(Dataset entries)
►

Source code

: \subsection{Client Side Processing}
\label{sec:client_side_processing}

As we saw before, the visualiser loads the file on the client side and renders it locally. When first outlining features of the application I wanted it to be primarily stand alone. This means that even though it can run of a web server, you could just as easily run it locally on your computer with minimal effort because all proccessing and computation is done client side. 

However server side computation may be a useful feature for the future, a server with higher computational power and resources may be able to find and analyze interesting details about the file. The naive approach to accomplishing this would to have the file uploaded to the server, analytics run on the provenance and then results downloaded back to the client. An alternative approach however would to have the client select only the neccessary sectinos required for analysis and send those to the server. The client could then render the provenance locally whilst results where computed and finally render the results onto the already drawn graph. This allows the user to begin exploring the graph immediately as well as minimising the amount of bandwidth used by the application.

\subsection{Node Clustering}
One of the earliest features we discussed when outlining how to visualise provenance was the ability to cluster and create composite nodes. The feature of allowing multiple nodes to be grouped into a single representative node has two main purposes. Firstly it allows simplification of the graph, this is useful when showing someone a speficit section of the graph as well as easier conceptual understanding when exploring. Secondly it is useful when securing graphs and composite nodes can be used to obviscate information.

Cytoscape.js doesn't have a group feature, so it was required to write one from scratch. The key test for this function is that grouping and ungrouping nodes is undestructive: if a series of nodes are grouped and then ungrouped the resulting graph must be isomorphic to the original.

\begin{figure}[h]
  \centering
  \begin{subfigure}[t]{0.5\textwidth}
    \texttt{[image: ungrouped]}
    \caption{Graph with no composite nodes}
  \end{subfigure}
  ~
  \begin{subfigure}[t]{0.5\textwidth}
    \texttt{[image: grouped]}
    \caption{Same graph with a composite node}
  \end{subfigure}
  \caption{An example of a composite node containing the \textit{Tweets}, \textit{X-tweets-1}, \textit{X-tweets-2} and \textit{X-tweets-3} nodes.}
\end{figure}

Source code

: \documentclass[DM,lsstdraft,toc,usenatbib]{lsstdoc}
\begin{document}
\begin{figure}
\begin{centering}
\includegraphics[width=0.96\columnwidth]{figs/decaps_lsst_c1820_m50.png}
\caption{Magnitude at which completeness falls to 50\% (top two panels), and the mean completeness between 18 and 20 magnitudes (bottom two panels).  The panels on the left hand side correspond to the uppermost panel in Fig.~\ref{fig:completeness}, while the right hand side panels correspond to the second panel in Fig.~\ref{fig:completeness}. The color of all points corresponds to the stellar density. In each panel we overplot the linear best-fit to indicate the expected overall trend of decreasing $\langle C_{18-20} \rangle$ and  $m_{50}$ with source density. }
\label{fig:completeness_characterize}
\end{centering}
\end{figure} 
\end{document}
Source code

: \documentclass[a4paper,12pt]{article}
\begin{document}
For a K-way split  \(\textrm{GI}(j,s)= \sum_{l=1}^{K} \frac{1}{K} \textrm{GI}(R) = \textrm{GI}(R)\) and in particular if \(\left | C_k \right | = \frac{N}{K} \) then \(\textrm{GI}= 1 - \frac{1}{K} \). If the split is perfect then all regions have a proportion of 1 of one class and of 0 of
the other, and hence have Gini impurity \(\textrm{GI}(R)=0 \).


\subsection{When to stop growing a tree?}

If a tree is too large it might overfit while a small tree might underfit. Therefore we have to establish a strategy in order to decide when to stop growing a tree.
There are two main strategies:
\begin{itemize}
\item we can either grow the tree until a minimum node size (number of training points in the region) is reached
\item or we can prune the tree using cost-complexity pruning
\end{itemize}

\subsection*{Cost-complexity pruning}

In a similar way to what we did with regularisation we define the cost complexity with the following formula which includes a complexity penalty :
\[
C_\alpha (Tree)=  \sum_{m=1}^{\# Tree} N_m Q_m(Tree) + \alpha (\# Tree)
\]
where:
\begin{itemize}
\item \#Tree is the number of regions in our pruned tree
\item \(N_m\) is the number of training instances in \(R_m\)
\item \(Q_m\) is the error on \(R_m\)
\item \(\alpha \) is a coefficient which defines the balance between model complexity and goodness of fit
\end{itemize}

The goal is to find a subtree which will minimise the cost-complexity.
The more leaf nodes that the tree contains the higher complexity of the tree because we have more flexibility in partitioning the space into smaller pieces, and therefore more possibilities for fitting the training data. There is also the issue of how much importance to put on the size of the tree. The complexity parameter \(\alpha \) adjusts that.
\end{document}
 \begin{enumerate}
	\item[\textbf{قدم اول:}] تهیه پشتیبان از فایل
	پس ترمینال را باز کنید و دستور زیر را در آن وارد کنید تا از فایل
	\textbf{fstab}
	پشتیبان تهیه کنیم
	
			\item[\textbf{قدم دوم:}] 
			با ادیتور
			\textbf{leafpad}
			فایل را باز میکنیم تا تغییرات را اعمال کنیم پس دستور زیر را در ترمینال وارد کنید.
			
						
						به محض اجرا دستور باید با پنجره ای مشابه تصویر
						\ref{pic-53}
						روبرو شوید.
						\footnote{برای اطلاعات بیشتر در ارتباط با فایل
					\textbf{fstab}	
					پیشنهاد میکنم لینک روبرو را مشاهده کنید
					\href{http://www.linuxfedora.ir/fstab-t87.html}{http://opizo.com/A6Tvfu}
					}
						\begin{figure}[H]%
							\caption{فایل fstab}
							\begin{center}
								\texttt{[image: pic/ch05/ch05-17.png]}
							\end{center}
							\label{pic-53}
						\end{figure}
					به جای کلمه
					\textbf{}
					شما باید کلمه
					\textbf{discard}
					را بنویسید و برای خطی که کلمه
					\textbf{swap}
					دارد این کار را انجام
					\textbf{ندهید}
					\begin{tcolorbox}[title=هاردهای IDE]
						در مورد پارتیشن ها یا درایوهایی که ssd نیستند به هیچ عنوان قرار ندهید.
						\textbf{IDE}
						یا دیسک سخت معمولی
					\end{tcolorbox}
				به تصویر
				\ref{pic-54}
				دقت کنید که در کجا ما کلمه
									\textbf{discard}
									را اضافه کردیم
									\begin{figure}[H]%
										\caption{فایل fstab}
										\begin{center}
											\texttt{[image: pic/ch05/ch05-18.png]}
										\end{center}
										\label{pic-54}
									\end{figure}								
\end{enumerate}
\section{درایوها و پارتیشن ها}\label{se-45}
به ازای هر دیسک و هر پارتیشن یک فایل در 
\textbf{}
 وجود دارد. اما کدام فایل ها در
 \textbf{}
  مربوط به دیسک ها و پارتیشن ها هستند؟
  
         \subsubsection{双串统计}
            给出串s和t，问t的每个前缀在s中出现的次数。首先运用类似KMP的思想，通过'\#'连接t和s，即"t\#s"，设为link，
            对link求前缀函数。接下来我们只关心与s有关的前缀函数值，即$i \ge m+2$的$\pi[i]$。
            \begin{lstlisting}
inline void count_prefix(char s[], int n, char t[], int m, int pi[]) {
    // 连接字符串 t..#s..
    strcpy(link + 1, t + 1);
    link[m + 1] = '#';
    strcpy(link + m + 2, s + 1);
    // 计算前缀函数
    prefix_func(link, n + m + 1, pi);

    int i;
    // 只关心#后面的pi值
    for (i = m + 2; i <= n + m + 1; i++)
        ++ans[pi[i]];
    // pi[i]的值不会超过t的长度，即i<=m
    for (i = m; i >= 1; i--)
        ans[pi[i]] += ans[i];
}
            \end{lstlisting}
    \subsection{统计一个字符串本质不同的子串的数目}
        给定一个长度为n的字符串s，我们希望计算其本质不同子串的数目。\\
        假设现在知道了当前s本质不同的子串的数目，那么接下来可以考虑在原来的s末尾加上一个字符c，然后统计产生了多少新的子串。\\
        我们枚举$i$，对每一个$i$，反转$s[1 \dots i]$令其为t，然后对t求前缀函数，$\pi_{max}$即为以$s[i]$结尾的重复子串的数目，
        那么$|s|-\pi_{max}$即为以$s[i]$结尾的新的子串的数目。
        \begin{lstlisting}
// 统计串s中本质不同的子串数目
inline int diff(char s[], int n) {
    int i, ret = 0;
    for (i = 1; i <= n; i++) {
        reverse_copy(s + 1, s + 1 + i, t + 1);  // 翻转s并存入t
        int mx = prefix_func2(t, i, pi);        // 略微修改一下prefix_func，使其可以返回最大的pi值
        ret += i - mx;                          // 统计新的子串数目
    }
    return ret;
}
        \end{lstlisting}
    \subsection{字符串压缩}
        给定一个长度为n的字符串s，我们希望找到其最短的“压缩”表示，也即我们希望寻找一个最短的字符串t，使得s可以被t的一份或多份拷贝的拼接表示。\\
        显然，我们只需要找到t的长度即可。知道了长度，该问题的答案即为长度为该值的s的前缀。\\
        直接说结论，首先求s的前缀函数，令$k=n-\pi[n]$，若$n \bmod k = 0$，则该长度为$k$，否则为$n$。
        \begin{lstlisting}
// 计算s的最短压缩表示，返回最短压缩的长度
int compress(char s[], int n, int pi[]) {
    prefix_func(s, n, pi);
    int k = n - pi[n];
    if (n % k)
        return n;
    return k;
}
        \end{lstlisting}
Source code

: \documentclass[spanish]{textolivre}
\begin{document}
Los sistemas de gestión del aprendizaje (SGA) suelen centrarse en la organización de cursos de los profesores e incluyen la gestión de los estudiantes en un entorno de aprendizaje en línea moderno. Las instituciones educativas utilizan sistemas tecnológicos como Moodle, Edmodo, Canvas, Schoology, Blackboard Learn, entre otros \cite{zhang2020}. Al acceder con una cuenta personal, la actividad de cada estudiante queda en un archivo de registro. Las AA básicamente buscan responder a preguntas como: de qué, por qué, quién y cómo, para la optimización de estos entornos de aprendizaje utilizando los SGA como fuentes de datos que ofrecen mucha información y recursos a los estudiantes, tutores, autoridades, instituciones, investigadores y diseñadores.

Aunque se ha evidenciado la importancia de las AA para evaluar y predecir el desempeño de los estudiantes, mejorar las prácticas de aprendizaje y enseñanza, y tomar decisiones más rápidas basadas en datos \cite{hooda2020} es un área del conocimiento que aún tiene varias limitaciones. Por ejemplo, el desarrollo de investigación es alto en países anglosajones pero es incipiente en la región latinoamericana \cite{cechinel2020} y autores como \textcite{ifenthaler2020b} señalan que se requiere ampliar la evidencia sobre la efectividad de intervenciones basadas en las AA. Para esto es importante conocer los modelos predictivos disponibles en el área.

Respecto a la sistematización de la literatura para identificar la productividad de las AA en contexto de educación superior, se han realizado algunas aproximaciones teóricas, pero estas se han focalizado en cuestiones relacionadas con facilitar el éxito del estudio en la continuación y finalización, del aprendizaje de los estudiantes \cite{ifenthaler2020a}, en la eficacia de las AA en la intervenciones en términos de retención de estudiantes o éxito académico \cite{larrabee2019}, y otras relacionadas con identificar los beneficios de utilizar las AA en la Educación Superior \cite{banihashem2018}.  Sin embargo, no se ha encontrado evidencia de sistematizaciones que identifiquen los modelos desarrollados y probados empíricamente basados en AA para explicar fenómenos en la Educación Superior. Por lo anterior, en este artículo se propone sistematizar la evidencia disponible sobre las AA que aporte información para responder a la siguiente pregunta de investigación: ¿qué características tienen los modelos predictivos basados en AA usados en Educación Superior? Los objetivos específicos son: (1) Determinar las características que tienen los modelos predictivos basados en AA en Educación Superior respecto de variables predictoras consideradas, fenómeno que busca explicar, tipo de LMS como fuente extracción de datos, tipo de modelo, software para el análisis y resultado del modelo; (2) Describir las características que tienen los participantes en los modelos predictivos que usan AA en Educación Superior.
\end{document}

◄

▶ [Problem details] Search the entries for the word "روبرو", then list each line that holds it.

▶ [Task output]
						روبرو شوید.
					پیشنهاد میکنم لینک روبرو را مشاهده کنید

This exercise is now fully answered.